The tragedy at the Uphaar cinema hall in Delhi evoked the predictable reaction — shock and amazement at how susceptible Indian buildings are to fire. But behind that susceptibility there lies reason for even greater disquiet. In the weeks since the fire, the administration has found it impossible to figure out who should take the blame, and should be made to pay for the enormous loss of life. Should the builders pay, or their stooges who actually ran the cinema hall? Or should it be the arm of the administration which granted them licences without bothering to check the premises? There appears to be no established methodology by which blame can be apportioned and liability fixed. In earlier cases, where commercial complexes were destroyed in blazes, liability was fairly easily fixed: it obviously lay with the builder-cum-operator, who had skimped on the safety measures he had assured. But in cases where complexes are managed by agencies other than the builders, easy answers are hard to come by.
It will take much heavily-argued case law, and possibly even more loss of life, before suitable standards can be evolved in cases like Uphaar. It would be better for the administration itself to lay down the law once and for all, and install fail-safe monitoring systems as well. Right now, it is tacitly assumed that where responsibility is to be borne by any arm of government, appropriate relief’ from the prime minister’s or chief minister’s fund constitutes adequate compensation.

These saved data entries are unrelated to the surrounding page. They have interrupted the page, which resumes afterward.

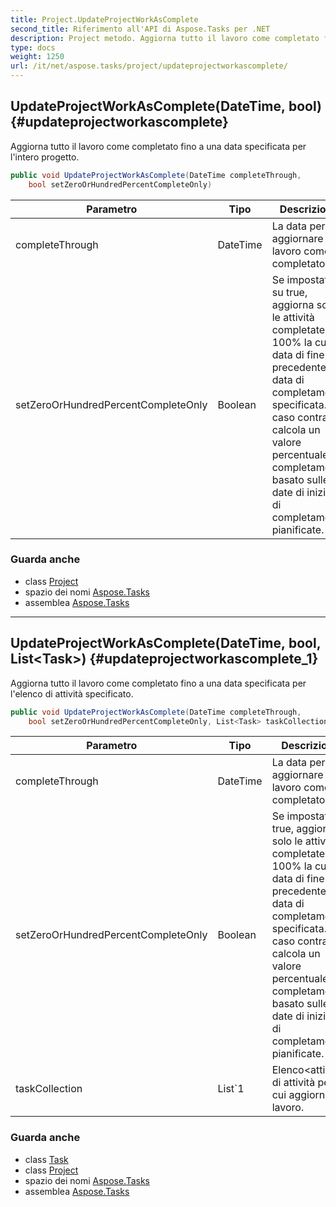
 ```yaml
---
title: Project.UpdateProjectWorkAsComplete
second_title: Riferimento all'API di Aspose.Tasks per .NET
description: Project metodo. Aggiorna tutto il lavoro come completato fino a una data specificata per lintero progetto.
type: docs
weight: 1250
url: /it/net/aspose.tasks/project/updateprojectworkascomplete/
---
```

## UpdateProjectWorkAsComplete(DateTime, bool) {#updateprojectworkascomplete}

Aggiorna tutto il lavoro come completato fino a una data specificata per l'intero progetto.

```csharp
public void UpdateProjectWorkAsComplete(DateTime completeThrough, 
    bool setZeroOrHundredPercentCompleteOnly)
```

| Parametro | Tipo | Descrizione |
| --- | --- | --- |
| completeThrough | DateTime | La data per aggiornare il lavoro come completato. |
| setZeroOrHundredPercentCompleteOnly | Boolean | Se impostato su true, aggiorna solo le attività completate al 100% la cui data di fine è precedente alla data di completamento specificata. In caso contrario, calcola un valore percentuale di completamento basato sulle date di inizio e di completamento pianificate. |

### Guarda anche

* class [Project](../)
* spazio dei nomi [Aspose.Tasks](../../project/)
* assemblea [Aspose.Tasks](../../../)

---

## UpdateProjectWorkAsComplete(DateTime, bool, List&lt;Task&gt;) {#updateprojectworkascomplete_1}

Aggiorna tutto il lavoro come completato fino a una data specificata per l'elenco di attività specificato.

```csharp
public void UpdateProjectWorkAsComplete(DateTime completeThrough, 
    bool setZeroOrHundredPercentCompleteOnly, List<Task> taskCollection)
```

| Parametro | Tipo | Descrizione |
| --- | --- | --- |
| completeThrough | DateTime | La data per aggiornare il lavoro come completato. |
| setZeroOrHundredPercentCompleteOnly | Boolean | Se impostato su true, aggiorna solo le attività completate al 100% la cui data di fine è precedente alla data di completamento specificata. In caso contrario, calcola un valore percentuale di completamento basato sulle date di inizio e di completamento pianificate. |
| taskCollection | List`1 | Elenco&lt;attività&gt; di attività per cui aggiornare il lavoro. |

### Guarda anche

* class [Task](../../task/)
* class [Project](../)
* spazio dei nomi [Aspose.Tasks](../../project/)
* assemblea [Aspose.Tasks](../../../)


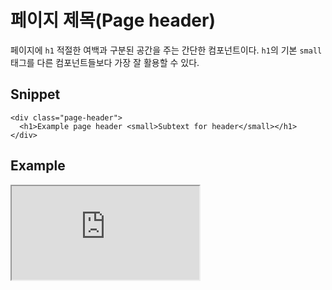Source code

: <!--
{
    "id": 4213,
    "title": "페이지 제목(Page header)",
    "outline": "페이지에 `h1` 적절한 여백과 구분된 공간을 주는 간단한 컴포넌트이다. `h1`의 기본 `small` 태그를 다른 컴포넌트들보다 가장 잘 활용할 수 있다.",
    "tags": ["widget", "component"],
    "order": [4, 2, 13],
    "thumbnail": "4.2.13.page-header.png"
}
-->

# 페이지 제목(Page header)
페이지에 `h1` 적절한 여백과 구분된 공간을 주는 간단한 컴포넌트이다. `h1`의 기본 `small` 태그를 다른 컴포넌트들보다 가장 잘 활용할 수 있다.

## Snippet
```
<div class="page-header">
  <h1>Example page header <small>Subtext for header</small></h1>
</div>
```


## Example
<iframe class="jsbin-livecode" src="http://jsbin.com/AWEpip/latest/embed?html,output"></iframe>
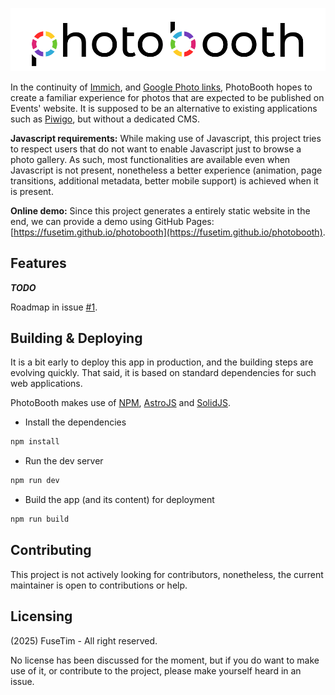 ![PhotoBooth Logo](src/assets/brand/PhotoBooth.svg)

In the continuity of [Immich](https://immich.app), and [Google Photo links](https://photos.google.com/),
PhotoBooth hopes to create a familiar experience for photos that are expected to be published on Events'
website. It is supposed to be an alternative to existing applications such as [Piwigo](https://piwigo.org/),
but without a dedicated CMS.

**Javascript requirements:** While making use of Javascript, this project tries to respect users that do not want to enable Javascript 
just to browse a photo gallery. As such, most functionalities are available even when Javascript is not present,
nonetheless a better experience (animation, page transitions, additional metadata, better mobile support) is achieved 
when it is present.

**Online demo:** Since this project generates a entirely static website in the end, we can provide a demo using GitHub Pages: 
[https://fusetim.github.io/photobooth](https://fusetim.github.io/photobooth).

## Features

***TODO***

Roadmap in issue [#1](https://github.com/fusetim/photobooth/issues/1).

## Building & Deploying

It is a bit early to deploy this app in production, and the building steps
are evolving quickly. That said, it is based on standard dependencies for such
web applications.

PhotoBooth makes use of [NPM](https://npmjs.com), [AstroJS](https://astro.build) and [SolidJS](https://www.solidjs.com/).

* Install the dependencies

```bash
npm install
```

* Run the dev server

```bash
npm run dev
```

* Build the app (and its content) for deployment

```bash
npm run build
```

## Contributing

This project is not actively looking for contributors, nonetheless,
the current maintainer is open to contributions or help.

## Licensing

(2025) FuseTim - All right reserved.

No license has been discussed for the moment, but if you do want to make use of it, or contribute to the project, please make yourself heard in an issue.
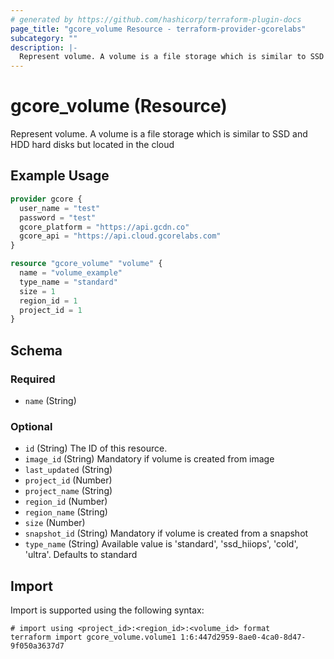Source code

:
 ```yaml
---
# generated by https://github.com/hashicorp/terraform-plugin-docs
page_title: "gcore_volume Resource - terraform-provider-gcorelabs"
subcategory: ""
description: |-
  Represent volume. A volume is a file storage which is similar to SSD and HDD hard disks but located in the cloud
---
```


# gcore_volume (Resource)

Represent volume. A volume is a file storage which is similar to SSD and HDD hard disks but located in the cloud

## Example Usage

```terraform
provider gcore {
  user_name = "test"
  password = "test"
  gcore_platform = "https://api.gcdn.co"
  gcore_api = "https://api.cloud.gcorelabs.com"
}

resource "gcore_volume" "volume" {
  name = "volume_example"
  type_name = "standard"
  size = 1
  region_id = 1
  project_id = 1
}
```

<!-- schema generated by tfplugindocs -->
## Schema

### Required

- `name` (String)

### Optional

- `id` (String) The ID of this resource.
- `image_id` (String) Mandatory if volume is created from image
- `last_updated` (String)
- `project_id` (Number)
- `project_name` (String)
- `region_id` (Number)
- `region_name` (String)
- `size` (Number)
- `snapshot_id` (String) Mandatory if volume is created from a snapshot
- `type_name` (String) Available value is 'standard', 'ssd_hiiops', 'cold', 'ultra'. Defaults to standard

## Import

Import is supported using the following syntax:

```shell
# import using <project_id>:<region_id>:<volume_id> format
terraform import gcore_volume.volume1 1:6:447d2959-8ae0-4ca0-8d47-9f050a3637d7
```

It may indeed be adequate, but it does not perform a function of reparation payment — it does not penalise the guilty. The injured parties are compensated, but there is nothing to discourage the agencies responsible for an accident to mend their ways, because they are not hurt in any way. A system which can gauge the extent of liability without the need for legal interpretation in every case would see that this very important function is served.
But finally, the real enablers of safety will be the public, the very people who are harmed by its absence. They must be better aware of their rights, and be more aggressive in claiming damages. Companies and governments in the First World are very sensitive about the rights of their consumers because they have been repeatedly taken to task by them. Nearer home, it may be recalled that there was precious little action on the Delhi anti-Sikh riot cases until witnesses brought forward their own charges. In the case of Union Carbide, the government decided to represent all the plaintiffs only when they started taking their cases to ambulance-chasers from the West. In the Uphaar case, too, the defendants will remain mysteriously elusive unless the families of the victims get their act together. They have taken the first step by forming an association to take on what they rightly see as an unfeeling system, but it will take sustained pressure to bring the guilty to book. They deserve support in every form, because they are dealing with something larger than their own individual tragedies. They are trying to humanise a system that has become so impersonal that it is monstrous.